Assuming \Delta log ( M _ { dyn } / L _ { B } ) = \Delta log ( M ^ { * } / L _ { B } ) , higher-mass galaxies ( log ( M _ { dyn } /M _ { \odot } ) \geq 11.5 ) have a higher-formation redshift ( z _ { f } \geq 6.5 ) than lower-mass ones ( z _ { f } \leq 2 for log ( M _ { dyn } /M _ { \odot } \leq 10 ) ) , with a median z _ { f } \simeq 2.5 for the whole sample .
Also , galaxies with higher stellar mass density host stellar populations formed earlier than those in lower density galaxies .

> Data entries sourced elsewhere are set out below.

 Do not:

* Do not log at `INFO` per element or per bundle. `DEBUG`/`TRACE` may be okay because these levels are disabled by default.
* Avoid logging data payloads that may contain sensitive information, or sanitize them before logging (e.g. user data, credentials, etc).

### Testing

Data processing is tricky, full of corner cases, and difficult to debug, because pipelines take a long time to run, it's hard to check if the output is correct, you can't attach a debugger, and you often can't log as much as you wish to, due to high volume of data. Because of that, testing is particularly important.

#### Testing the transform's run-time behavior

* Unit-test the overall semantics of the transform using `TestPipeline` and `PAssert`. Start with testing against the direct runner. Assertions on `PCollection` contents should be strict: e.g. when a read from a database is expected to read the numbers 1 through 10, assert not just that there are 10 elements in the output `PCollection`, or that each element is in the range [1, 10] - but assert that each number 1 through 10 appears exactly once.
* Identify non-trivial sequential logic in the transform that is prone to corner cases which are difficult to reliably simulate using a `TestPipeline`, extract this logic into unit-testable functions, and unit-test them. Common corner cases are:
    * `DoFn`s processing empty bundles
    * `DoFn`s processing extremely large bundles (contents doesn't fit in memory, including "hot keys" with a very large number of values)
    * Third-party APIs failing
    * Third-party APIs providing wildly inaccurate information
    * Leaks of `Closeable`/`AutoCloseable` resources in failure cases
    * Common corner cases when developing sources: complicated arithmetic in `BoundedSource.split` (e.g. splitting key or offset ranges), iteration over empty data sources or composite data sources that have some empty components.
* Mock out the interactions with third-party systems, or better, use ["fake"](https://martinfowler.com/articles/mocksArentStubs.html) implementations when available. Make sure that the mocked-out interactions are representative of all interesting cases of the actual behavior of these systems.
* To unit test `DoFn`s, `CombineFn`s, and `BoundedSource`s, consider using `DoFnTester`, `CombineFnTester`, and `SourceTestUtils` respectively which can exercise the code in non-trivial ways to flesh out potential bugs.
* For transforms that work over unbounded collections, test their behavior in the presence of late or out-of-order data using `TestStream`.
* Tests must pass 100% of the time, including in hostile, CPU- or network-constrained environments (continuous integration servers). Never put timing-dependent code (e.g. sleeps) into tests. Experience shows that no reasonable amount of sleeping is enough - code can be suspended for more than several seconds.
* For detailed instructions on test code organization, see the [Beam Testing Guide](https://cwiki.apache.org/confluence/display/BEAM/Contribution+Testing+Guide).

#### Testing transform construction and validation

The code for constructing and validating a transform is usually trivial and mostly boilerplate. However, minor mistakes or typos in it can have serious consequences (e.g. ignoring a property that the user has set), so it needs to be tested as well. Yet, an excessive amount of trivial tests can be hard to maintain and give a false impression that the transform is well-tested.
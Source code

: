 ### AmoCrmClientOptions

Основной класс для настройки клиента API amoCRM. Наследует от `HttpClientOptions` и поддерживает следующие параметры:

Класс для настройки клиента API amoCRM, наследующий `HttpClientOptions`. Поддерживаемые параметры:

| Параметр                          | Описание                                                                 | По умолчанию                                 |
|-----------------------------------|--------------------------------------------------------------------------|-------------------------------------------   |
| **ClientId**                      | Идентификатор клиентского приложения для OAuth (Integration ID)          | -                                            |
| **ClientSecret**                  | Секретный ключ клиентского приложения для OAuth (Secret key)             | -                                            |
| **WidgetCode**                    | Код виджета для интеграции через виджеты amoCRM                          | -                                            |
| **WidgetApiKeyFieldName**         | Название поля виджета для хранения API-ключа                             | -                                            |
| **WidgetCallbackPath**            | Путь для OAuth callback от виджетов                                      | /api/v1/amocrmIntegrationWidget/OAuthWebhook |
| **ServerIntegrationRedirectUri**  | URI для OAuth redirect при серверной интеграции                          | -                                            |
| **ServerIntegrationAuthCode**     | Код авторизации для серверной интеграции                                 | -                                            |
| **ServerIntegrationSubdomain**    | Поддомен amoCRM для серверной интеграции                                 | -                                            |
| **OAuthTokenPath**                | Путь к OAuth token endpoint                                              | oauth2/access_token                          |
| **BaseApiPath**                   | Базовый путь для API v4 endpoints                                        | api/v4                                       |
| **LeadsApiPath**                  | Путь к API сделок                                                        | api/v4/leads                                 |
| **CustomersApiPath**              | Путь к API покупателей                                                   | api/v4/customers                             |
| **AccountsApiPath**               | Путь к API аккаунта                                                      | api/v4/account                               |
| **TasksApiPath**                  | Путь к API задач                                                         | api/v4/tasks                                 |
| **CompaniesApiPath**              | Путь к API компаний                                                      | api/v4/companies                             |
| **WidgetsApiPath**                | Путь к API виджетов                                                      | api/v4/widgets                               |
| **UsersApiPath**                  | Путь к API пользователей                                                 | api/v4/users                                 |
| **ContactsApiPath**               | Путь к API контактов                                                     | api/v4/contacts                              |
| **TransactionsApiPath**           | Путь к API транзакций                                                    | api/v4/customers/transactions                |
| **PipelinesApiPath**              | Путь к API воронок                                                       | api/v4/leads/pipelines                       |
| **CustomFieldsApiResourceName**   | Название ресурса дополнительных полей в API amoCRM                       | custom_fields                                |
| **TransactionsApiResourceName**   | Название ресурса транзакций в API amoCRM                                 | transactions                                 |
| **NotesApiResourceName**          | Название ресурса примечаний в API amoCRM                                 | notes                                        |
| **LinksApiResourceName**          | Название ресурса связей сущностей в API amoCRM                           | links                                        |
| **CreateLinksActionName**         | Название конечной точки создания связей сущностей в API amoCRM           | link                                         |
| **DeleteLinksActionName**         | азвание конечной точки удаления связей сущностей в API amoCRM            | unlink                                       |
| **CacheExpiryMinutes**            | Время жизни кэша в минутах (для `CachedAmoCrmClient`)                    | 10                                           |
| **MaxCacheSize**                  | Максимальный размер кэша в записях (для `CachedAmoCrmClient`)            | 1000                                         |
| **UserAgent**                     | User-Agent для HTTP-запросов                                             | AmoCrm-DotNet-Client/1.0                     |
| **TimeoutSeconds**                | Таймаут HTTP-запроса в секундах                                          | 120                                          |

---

At fixed IMF , M _ { dyn } /M ^ { * } varies systematically with mass and mass density .
It follows that the evolution of the stellar populations ( M ^ { * } / L _ { B } ) accounts for the observed evolution of M _ { dyn } / L _ { B } for M _ { dyn } > 10 ^ { 11 } M _ { \odot } galaxies , while accounts for \sim 85 % of the evolution at M _ { dyn } < 10 ^ { 11 } M _ { \odot } .
We find no evidence in favour of structural evolution of individual galaxies , while we find evidences that spheroids later added to the population may account for the observed discrepancy between \Delta log ( M _ { dyn } / L _ { B } ) and \Delta log ( M ^ { * } / L _ { B } ) at masses < 10 ^ { 11 } M _ { \odot } .
Thus , the evolution of the FP of cluster spheroids is consistent with the mass-dependent and mass density-dependent evolution of their stellar populations superimposed to a minor contribution of spheroids joining the population at later times .